*PROVIDED DATA:*

------------------------------

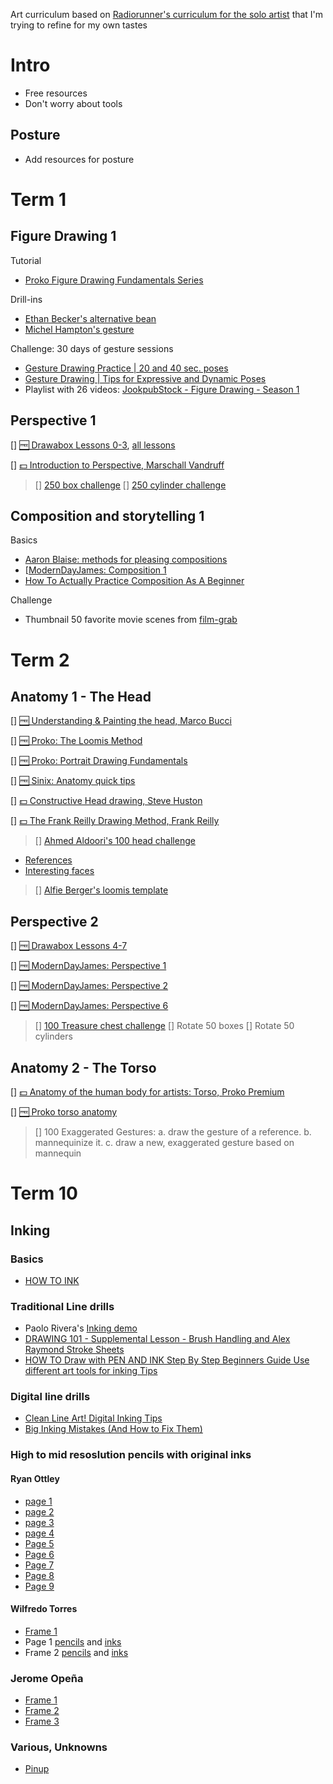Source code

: Art curriculum based on [Radiorunner's curriculum for the solo artist](https://www.reddit.com/media?url=https%3A%2F%2Fi.redd.it%2F7ns7su264gp31.png) that I'm trying to refine for my own tastes

# Intro
* Free resources
* Don't worry about tools

## Posture
* Add resources for posture 


# Term 1

## Figure Drawing 1

Tutorial
* [Proko Figure Drawing Fundamentals Series](https://www.youtube.com/playlist?list=PLR2KBLDDnZz3Ec8LZ66IDS--P9g3TdwOM)

Drill-ins
* [Ethan Becker's alternative bean](https://www.youtube.com/watch?v=iLIjD-5AgWU)
* [Michel Hampton's gesture](https://www.youtube.com/watch?v=l3gV2vniKhA&t=615s)

Challenge: 30 days of gesture sessions
* [Gesture Drawing Practice | 20 and 40 sec. poses](https://www.youtube.com/watch?v=biT46ugaXmc&t=2s)
* [Gesture Drawing | Tips for Expressive and Dynamic Poses](https://www.youtube.com/watch?v=D2gOtDcb8sc&t=215s)
* Playlist with 26 videos: [JookpubStock - Figure Drawing - Season 1](https://www.youtube.com/playlist?list=PLDeXS3qie7LXaE-sQ1a1WNqHeJocKd63P)

## Perspective 1

 [] [🆓 Drawabox Lessons 0-3](https://drawabox.com/lesson/0), [all lessons](https://docs.google.com/spreadsheets/d/1R4msWQRk4g-fSlJ8Kn6N9QSarws7DAMm3ZKqTgkgTmA/edit#gid=0)

 [] [💵 Introduction to Perspective, Marschall Vandruff](http://marshallart.com/SHOP/all-products/all-videos/1994-perspective-drawing-series/)

> [] [250 box challenge](https://drawabox.com/lesson/250boxes)
> [] [250 cylinder challenge](https://drawabox.com/lesson/250cylinders)

## Composition and storytelling 1

Basics
 * [Aaron Blaise: methods for pleasing compositions](https://www.youtube.com/watch?v=dOMRWxo0ixo)
 * [[ModernDayJames: Composition 1](https://www.youtube.com/watch?v=wg-So3ElA8g)
 * [How To Actually Practice Composition As A Beginner](https://www.youtube.com/watch?v=2NbGy2cMEFg&list=WL&index=6&t=554s)

 Challenge
 * Thumbnail 50 favorite movie scenes from [film-grab](www.filmgrab.com)

# Term 2

## Anatomy 1 - The Head

[] [🆓 Understanding & Painting the head, Marco Bucci](https://marcobucciartstore.com/products/understanding-and-painting-the-head)

[] [🆓 Proko: The Loomis Method](https://www.youtube.com/playlist?list=PL39135B8D190B7C97)

[] [🆓 Proko: Portrait Drawing Fundamentals](https://www.youtube.com/playlist?list=PLR2KBLDDnZz0pHBiiyrqlOB3FU-W5XX1k)

[] [🆓 Sinix: Anatomy quick tips](https://www.youtube.com/playlist?list=PLflflDShjUKH4EfZyf0vuKEuqeqvlV0Qd)

[] [💵 Constructive Head drawing, Steve Huston](https://www.nma.art/courses/constructive-head-drawing/)

[] [💵 The Frank Reilly Drawing Method, Frank Reilly](https://www.nma.art/courses/the-frank-reilly-drawing-method/)

> [] [Ahmed Aldoori's 100 head challenge](https://www.youtube.com/watch?v=0A_kQsxeeTE)
* [References](https://www.pinterest.com/aaldoori/portrait/)
* [Interesting faces](https://lumpen.agency/all)
> [] [Alfie Berger's loomis template](https://www.youtube.com/watch?v=MaI7bCVUNqM)

## Perspective 2

[] [🆓 Drawabox Lessons 4-7](https://drawabox.com/lesson/4)

[] [🆓 ModernDayJames: Perspective 1](https://youtu.be/nAlCyQqEZSU)

[] [🆓 ModernDayJames: Perspective 2](https://youtu.be/O1tv-6JURJ4)

[] [🆓 ModernDayJames: Perspective 6](https://youtu.be/FF8XgTQmoPg)

> [] [100 Treasure chest challenge](https://drawabox.com/lesson/100chests)
> [] Rotate 50 boxes
> [] Rotate 50 cylinders

## Anatomy 2 - The Torso

[] [💵 Anatomy of the human body for artists: Torso, Proko Premium](https://www.proko.com/human-anatomy-for-artists/)

[] [🆓 Proko torso anatomy](https://www.youtube.com/playlist?list=PLo1MyIYOwxxyd_9kkipZV9gnJTYAPAXNG)

> [] 100 Exaggerated Gestures:
a. draw the gesture of a reference.
b. mannequinize it.
c. draw a new, exaggerated gesture based on mannequin

# Term 10

## Inking
### Basics
* [HOW TO INK](https://www.youtube.com/watch?v=MsfOCL3Ae9Y&t=4s)

### Traditional Line drills
* Paolo Rivera's [Inking demo](https://www.youtube.com/watch?v=7biI9qGKYD4&t=2933s)
* [DRAWING 101 - Supplemental Lesson - Brush Handling and Alex Raymond Stroke Sheets](https://www.youtube.com/watch?v=JarVoGQmvOw&t=1900s)
* [HOW TO Draw with PEN AND INK Step By Step Beginners Guide Use different art tools for inking Tips](https://www.youtube.com/watch?v=0BLZILnBKrs&t=1687s)

### Digital line drills
* [Clean Line Art! Digital Inking Tips
](https://www.youtube.com/watch?v=NBE-RTFkXDk&t=1s)
* [Big Inking Mistakes (And How to Fix Them)
](https://www.youtube.com/watch?v=ri3KJ72xmYE&t=247s)

### High to mid resoslution pencils with original inks

#### Ryan Ottley
* [page 1](https://www.deviantart.com/ryanottley/art/INV83-HI-res-pencil-for-INKING-264001808)
* [page 2](https://www.deviantart.com/ryanottley/art/INV88-page-11-pencil-to-ink-process-283067974)
* [page 3](https://www.deviantart.com/ryanottley/art/Page-4-from-HAUNT-5-152283544)
* [page 4](https://www.deviantart.com/ryanottley/art/Invincible-77-cover-process-195742300)
* [Page 5](https://www.deviantart.com/ryanottley/art/There-goes-Iguana-chick-54051196)
* [Page 6](https://www.deviantart.com/ryanottley/art/Angstrom-breaks-an-arm-35917711)
* [Page 7](https://www.deviantart.com/ryanottley/art/Invincible-48-page-19-79057784)
* [Page 8](https://www.deviantart.com/ryanottley/art/Komodo-VS-Duplikate-53783445)
* [Page 9](https://www.deviantart.com/ryanottley/art/Invincible-33-page-6-Dinos-35722291)

#### Wilfredo Torres
* [Frame 1](https://www.instagram.com/p/BXTIvGeHuLo/)
* Page 1 [pencils](https://www.instagram.com/p/CgfyAuOMQad/) and [inks](https://www.instagram.com/p/CgkEgBELfWS/)
* Frame 2 [pencils](https://www.instagram.com/p/BbzXIwhn7hp/) and [inks](https://www.instagram.com/p/BcLQRzhn8ne/)

### Jerome Opeña
* [Frame 1](https://www.instagram.com/p/BZejNiBH_eF/)
* [Frame 2](https://www.instagram.com/p/BgRtflpFdKe/)
* [Frame 3](https://www.instagram.com/p/BnokXy9HMgY/)

### Various, Unknowns
* [Pinup](https://i.pinimg.com/originals/24/e6/84/24e684c02237e40654401d71de95a7c3.jpg)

------------------------------

*TASK DETAILS:* Every line of the material that includes the word "pencils" needs to be copied.

*EXERCISE RESPONSE:*
### High to mid resoslution pencils with original inks
* Page 1 [pencils](https://www.instagram.com/p/CgfyAuOMQad/) and [inks](https://www.instagram.com/p/CgkEgBELfWS/)
* Frame 2 [pencils](https://www.instagram.com/p/BbzXIwhn7hp/) and [inks](https://www.instagram.com/p/BcLQRzhn8ne/)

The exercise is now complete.